■ Given records:
★ ★ ★ ★ ★ ★ ★

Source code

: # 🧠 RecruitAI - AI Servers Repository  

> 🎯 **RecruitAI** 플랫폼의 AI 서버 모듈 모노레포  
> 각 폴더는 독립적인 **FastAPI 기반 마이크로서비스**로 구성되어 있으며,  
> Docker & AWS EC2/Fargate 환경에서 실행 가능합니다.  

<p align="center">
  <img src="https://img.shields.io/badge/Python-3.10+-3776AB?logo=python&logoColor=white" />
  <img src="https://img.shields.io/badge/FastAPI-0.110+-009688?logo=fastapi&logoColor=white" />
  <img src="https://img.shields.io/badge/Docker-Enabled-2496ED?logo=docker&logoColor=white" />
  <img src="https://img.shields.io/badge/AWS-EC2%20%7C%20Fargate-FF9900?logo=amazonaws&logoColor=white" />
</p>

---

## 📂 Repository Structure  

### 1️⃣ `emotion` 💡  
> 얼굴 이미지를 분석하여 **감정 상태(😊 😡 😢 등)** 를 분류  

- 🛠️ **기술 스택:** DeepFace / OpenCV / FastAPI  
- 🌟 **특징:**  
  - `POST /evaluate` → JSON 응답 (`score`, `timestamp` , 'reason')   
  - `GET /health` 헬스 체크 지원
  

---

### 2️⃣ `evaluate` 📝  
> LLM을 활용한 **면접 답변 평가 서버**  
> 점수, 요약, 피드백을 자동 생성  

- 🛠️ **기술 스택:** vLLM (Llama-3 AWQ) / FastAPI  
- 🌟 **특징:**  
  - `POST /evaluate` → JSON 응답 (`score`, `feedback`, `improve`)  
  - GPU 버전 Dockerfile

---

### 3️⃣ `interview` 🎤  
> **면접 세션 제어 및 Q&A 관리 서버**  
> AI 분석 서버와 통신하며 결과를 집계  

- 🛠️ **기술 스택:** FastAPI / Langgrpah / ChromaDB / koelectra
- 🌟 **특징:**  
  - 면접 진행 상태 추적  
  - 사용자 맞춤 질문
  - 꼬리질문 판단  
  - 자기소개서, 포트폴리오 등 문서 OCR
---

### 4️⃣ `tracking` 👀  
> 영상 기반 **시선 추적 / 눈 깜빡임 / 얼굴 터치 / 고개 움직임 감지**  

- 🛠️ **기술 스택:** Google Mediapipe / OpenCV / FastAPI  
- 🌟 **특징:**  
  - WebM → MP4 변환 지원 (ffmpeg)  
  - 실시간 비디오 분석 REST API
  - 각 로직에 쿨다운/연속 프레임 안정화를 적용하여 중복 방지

★ ★ ★ ★ ★ ★ ★

■ Work to be completed:
Would you please copy the material above exactly, with nothing left out?

■ Answer to this problem:
Source code

: # 🧠 RecruitAI - AI Servers Repository  

> 🎯 **RecruitAI** 플랫폼의 AI 서버 모듈 모노레포  
> 각 폴더는 독립적인 **FastAPI 기반 마이크로서비스**로 구성되어 있으며,  
> Docker & AWS EC2/Fargate 환경에서 실행 가능합니다.  

<p align="center">
  <img src="https://img.shields.io/badge/Python-3.10+-3776AB?logo=python&logoColor=white" />
  <img src="https://img.shields.io/badge/FastAPI-0.110+-009688?logo=fastapi&logoColor=white" />
  <img src="https://img.shields.io/badge/Docker-Enabled-2496ED?logo=docker&logoColor=white" />
  <img src="https://img.shields.io/badge/AWS-EC2%20%7C%20Fargate-FF9900?logo=amazonaws&logoColor=white" />
</p>

---

## 📂 Repository Structure  

### 1️⃣ `emotion` 💡  
> 얼굴 이미지를 분석하여 **감정 상태(😊 😡 😢 등)** 를 분류  

- 🛠️ **기술 스택:** DeepFace / OpenCV / FastAPI  
- 🌟 **특징:**  
  - `POST /evaluate` → JSON 응답 (`score`, `timestamp` , 'reason')   
  - `GET /health` 헬스 체크 지원
  

---

### 2️⃣ `evaluate` 📝  
> LLM을 활용한 **면접 답변 평가 서버**  
> 점수, 요약, 피드백을 자동 생성  

- 🛠️ **기술 스택:** vLLM (Llama-3 AWQ) / FastAPI  
- 🌟 **특징:**  
  - `POST /evaluate` → JSON 응답 (`score`, `feedback`, `improve`)  
  - GPU 버전 Dockerfile

---

### 3️⃣ `interview` 🎤  
> **면접 세션 제어 및 Q&A 관리 서버**  
> AI 분석 서버와 통신하며 결과를 집계  

- 🛠️ **기술 스택:** FastAPI / Langgrpah / ChromaDB / koelectra
- 🌟 **특징:**  
  - 면접 진행 상태 추적  
  - 사용자 맞춤 질문
  - 꼬리질문 판단  
  - 자기소개서, 포트폴리오 등 문서 OCR
---

### 4️⃣ `tracking` 👀  
> 영상 기반 **시선 추적 / 눈 깜빡임 / 얼굴 터치 / 고개 움직임 감지**  

- 🛠️ **기술 스택:** Google Mediapipe / OpenCV / FastAPI  
- 🌟 **특징:**  
  - WebM → MP4 변환 지원 (ffmpeg)  
  - 실시간 비디오 분석 REST API
  - 각 로직에 쿨다운/연속 프레임 안정화를 적용하여 중복 방지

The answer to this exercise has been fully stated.